Malum olunduğu üzere, 7 Haziran 2015 Seçimi sonrası, herhangi bir koalisyon kurulamadı, 1 Kasım’da seçime gidildi. Gel zaman git zaman, köprülerin altından çok sular aktı; kader, Ak Parti ve MHP’yi bu kez anayasanın tamamını değil ama sistemi “başkanlığa doğru” değiştirmeyi sağlayan maddeler için bir araya getirdi. Tahmin edeceğiniz gibi bu birliktelik beni ziyadesiyle memnun etti.
16 Nisan 2017 Halkoylaması’nda millet, Ak Parti ve MHP’nin Meclis’ten geçirerek kendisine sunduğu değişiklik teklifini kabul etti. O günden beri, Ak Parti ve MHP’nin toplam oylarının altında bir sonuç alınmasından ve Güneydoğu’da seçmenin meylinin HDP’den vazgeçmeye başladığından bahisle değerlendirmeler yapılıyor. Benim de görüşlerimi, daha doğrusu hala aynı kanaatte olup olmadığımı açıklamamın tam zamanı…
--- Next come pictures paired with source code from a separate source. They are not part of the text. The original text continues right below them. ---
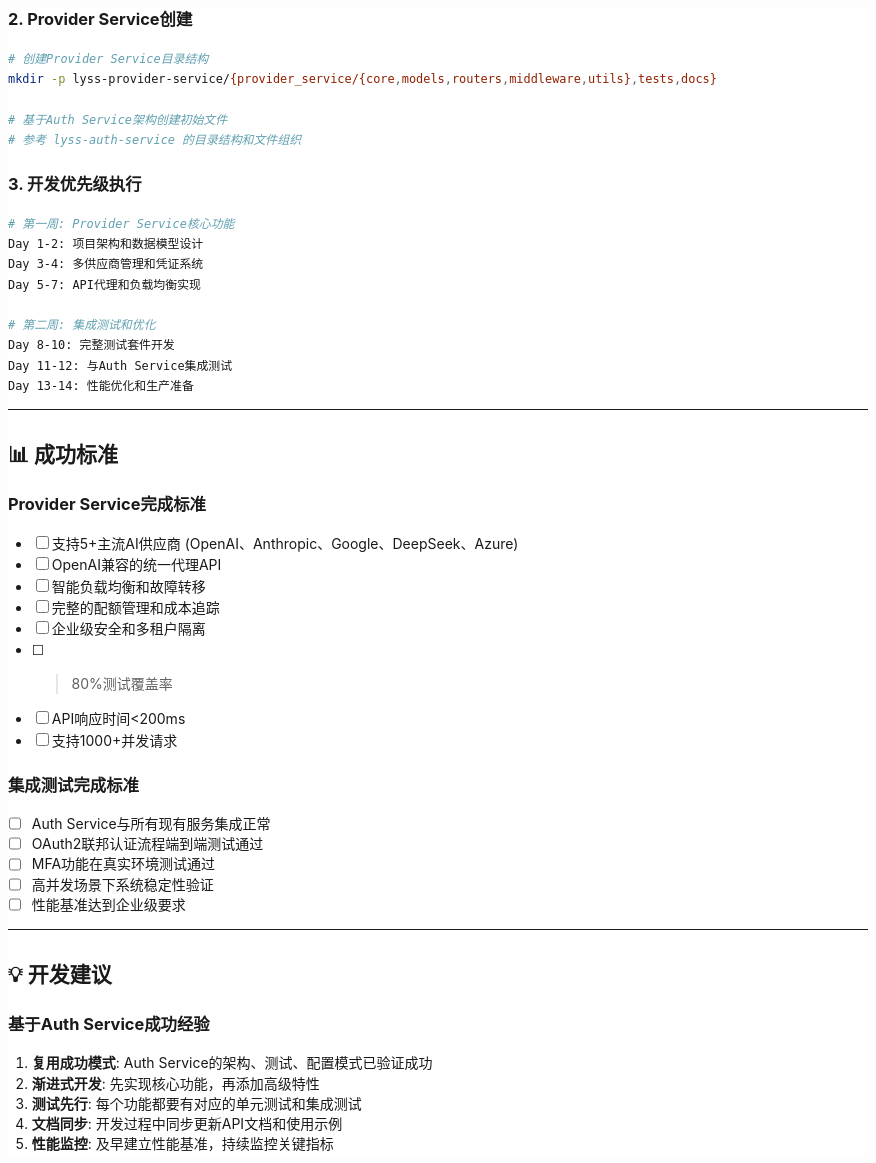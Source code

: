 ### **2. Provider Service创建**
```bash
# 创建Provider Service目录结构
mkdir -p lyss-provider-service/{provider_service/{core,models,routers,middleware,utils},tests,docs}

# 基于Auth Service架构创建初始文件
# 参考 lyss-auth-service 的目录结构和文件组织
```

### **3. 开发优先级执行**
```bash
# 第一周: Provider Service核心功能
Day 1-2: 项目架构和数据模型设计
Day 3-4: 多供应商管理和凭证系统
Day 5-7: API代理和负载均衡实现

# 第二周: 集成测试和优化  
Day 8-10: 完整测试套件开发
Day 11-12: 与Auth Service集成测试
Day 13-14: 性能优化和生产准备
```

---

## 📊 成功标准

### **Provider Service完成标准**
- [ ] 支持5+主流AI供应商 (OpenAI、Anthropic、Google、DeepSeek、Azure)
- [ ] OpenAI兼容的统一代理API
- [ ] 智能负载均衡和故障转移
- [ ] 完整的配额管理和成本追踪  
- [ ] 企业级安全和多租户隔离
- [ ] >80%测试覆盖率
- [ ] API响应时间<200ms
- [ ] 支持1000+并发请求

### **集成测试完成标准**  
- [ ] Auth Service与所有现有服务集成正常
- [ ] OAuth2联邦认证流程端到端测试通过
- [ ] MFA功能在真实环境测试通过
- [ ] 高并发场景下系统稳定性验证
- [ ] 性能基准达到企业级要求

---

## 💡 开发建议

### **基于Auth Service成功经验**
1. **复用成功模式**: Auth Service的架构、测试、配置模式已验证成功
2. **渐进式开发**: 先实现核心功能，再添加高级特性
3. **测试先行**: 每个功能都要有对应的单元测试和集成测试
4. **文档同步**: 开发过程中同步更新API文档和使用示例
5. **性能监控**: 及早建立性能基准，持续监控关键指标
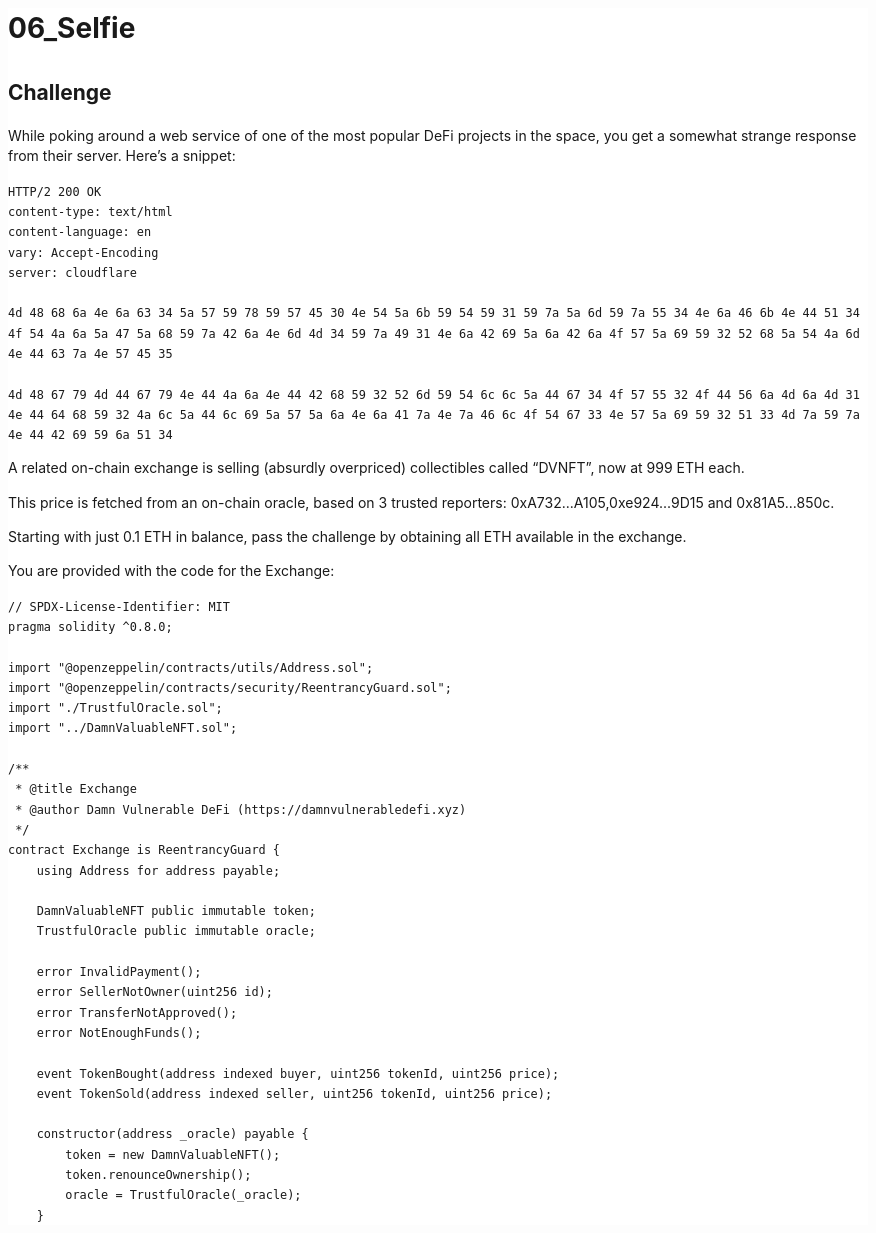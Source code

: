 # 06_Selfie

## Challenge

While poking around a web service of one of the most popular DeFi projects in the space, you get a somewhat strange response from their server. Here’s a snippet:

```txt
HTTP/2 200 OK
content-type: text/html
content-language: en
vary: Accept-Encoding
server: cloudflare

4d 48 68 6a 4e 6a 63 34 5a 57 59 78 59 57 45 30 4e 54 5a 6b 59 54 59 31 59 7a 5a 6d 59 7a 55 34 4e 6a 46 6b 4e 44 51 34 4f 54 4a 6a 5a 47 5a 68 59 7a 42 6a 4e 6d 4d 34 59 7a 49 31 4e 6a 42 69 5a 6a 42 6a 4f 57 5a 69 59 32 52 68 5a 54 4a 6d 4e 44 63 7a 4e 57 45 35

4d 48 67 79 4d 44 67 79 4e 44 4a 6a 4e 44 42 68 59 32 52 6d 59 54 6c 6c 5a 44 67 34 4f 57 55 32 4f 44 56 6a 4d 6a 4d 31 4e 44 64 68 59 32 4a 6c 5a 44 6c 69 5a 57 5a 6a 4e 6a 41 7a 4e 7a 46 6c 4f 54 67 33 4e 57 5a 69 59 32 51 33 4d 7a 59 7a 4e 44 42 69 59 6a 51 34
```
A related on-chain exchange is selling (absurdly overpriced) collectibles called “DVNFT”, now at 999 ETH each.

This price is fetched from an on-chain oracle, based on 3 trusted reporters: 0xA732...A105,0xe924...9D15 and 0x81A5...850c.

Starting with just 0.1 ETH in balance, pass the challenge by obtaining all ETH available in the exchange.

You are provided with the code for the Exchange:

```solidity
// SPDX-License-Identifier: MIT
pragma solidity ^0.8.0;

import "@openzeppelin/contracts/utils/Address.sol";
import "@openzeppelin/contracts/security/ReentrancyGuard.sol";
import "./TrustfulOracle.sol";
import "../DamnValuableNFT.sol";

/**
 * @title Exchange
 * @author Damn Vulnerable DeFi (https://damnvulnerabledefi.xyz)
 */
contract Exchange is ReentrancyGuard {
    using Address for address payable;

    DamnValuableNFT public immutable token;
    TrustfulOracle public immutable oracle;

    error InvalidPayment();
    error SellerNotOwner(uint256 id);
    error TransferNotApproved();
    error NotEnoughFunds();

    event TokenBought(address indexed buyer, uint256 tokenId, uint256 price);
    event TokenSold(address indexed seller, uint256 tokenId, uint256 price);

    constructor(address _oracle) payable {
        token = new DamnValuableNFT();
        token.renounceOwnership();
        oracle = TrustfulOracle(_oracle);
    }
```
Hiç tereddütsüz söyleyeyim, hala aynı görüşteyim, olabilen her şartta Ak Parti ve MHP birlikteliğinden yanayım. Halkoylaması nedeniyle, bir biçimde sağlanmış olan bu birlikteliğin çok hayırlı olduğunu ve devam etmesi gerektiğini düşünüyorum. Gerekçelerim yine aynı. Bu iki partimizin yaslandığı sosyopsikolojik taban yaşama tarzı, insan, topluma, dünyaya bakış açısı yönünden birbirine çok yakın; görüşleri arasında benzerlikler farklılıklardan daha fazla. Ak Parti ve MHP’nin ortak siyasi tavırları, tabandaki benzerliğin siyasete doğal bir yansıması…
Halkoylamasında toplam oyların düşmesi, milletin bu ittifakı benimsememesine hamledilemez. Güçlü bir “Evet” çıkmamasının, başta Ak Parti ve MHP’nin iç-yapısal sorunları ve seçmende oluşan algı olmak üzere birçok nedeni var ama asla nedenlerden birisi, MHP ile yapılan ittifaka liberal demokratların ve Kürtlerin tepki vermesi değil… Kendi adıma, Güneydoğu bölgesinde, Kürt oylarının HDP’den geri çekilmeye başlamasında bile bu ittifaka, Kürtlerin Türk milliyetçilerine duydukları güvenin payı olduğunu söyleyebilirim. TRT Kurdi Koordinatörü Mustafa Ekici’nin, “Kürtlerin en büyük korkusu, Kürdün, Türkiye’den kopma korkusudur” sözüne tamamen katılıyorum. Kürt kardeşlerimiz, etnik kimlikleri örselendiğinde tepki vermişler, etnik propagandanın etkisinde altında kalmışlardır ama hep yerli ve milli hatta yer almışlardır. Kürtler, bu milletin asli unsurudur.
Şimdi ihtiyacımız, Ak Parti’nin, MHP’nin ve Kürt kardeşlerimizin milli demokratik bir siyasi zeminde birliklerini güçlendirerek, ortak program düzeyine yükselterek 3 Kasım 2019’a hazırlanmaları. Bunu başarabilirsek, milli bir muhalefetin ülkemizin ikinci yolu olarak nasıl organize olabileceğini düşünmeye gelecek sıra…
Miraç Kandili ve 23 Nisan Ulusal Egemenlik ve Çocuk Bayramı, kutlu olsun.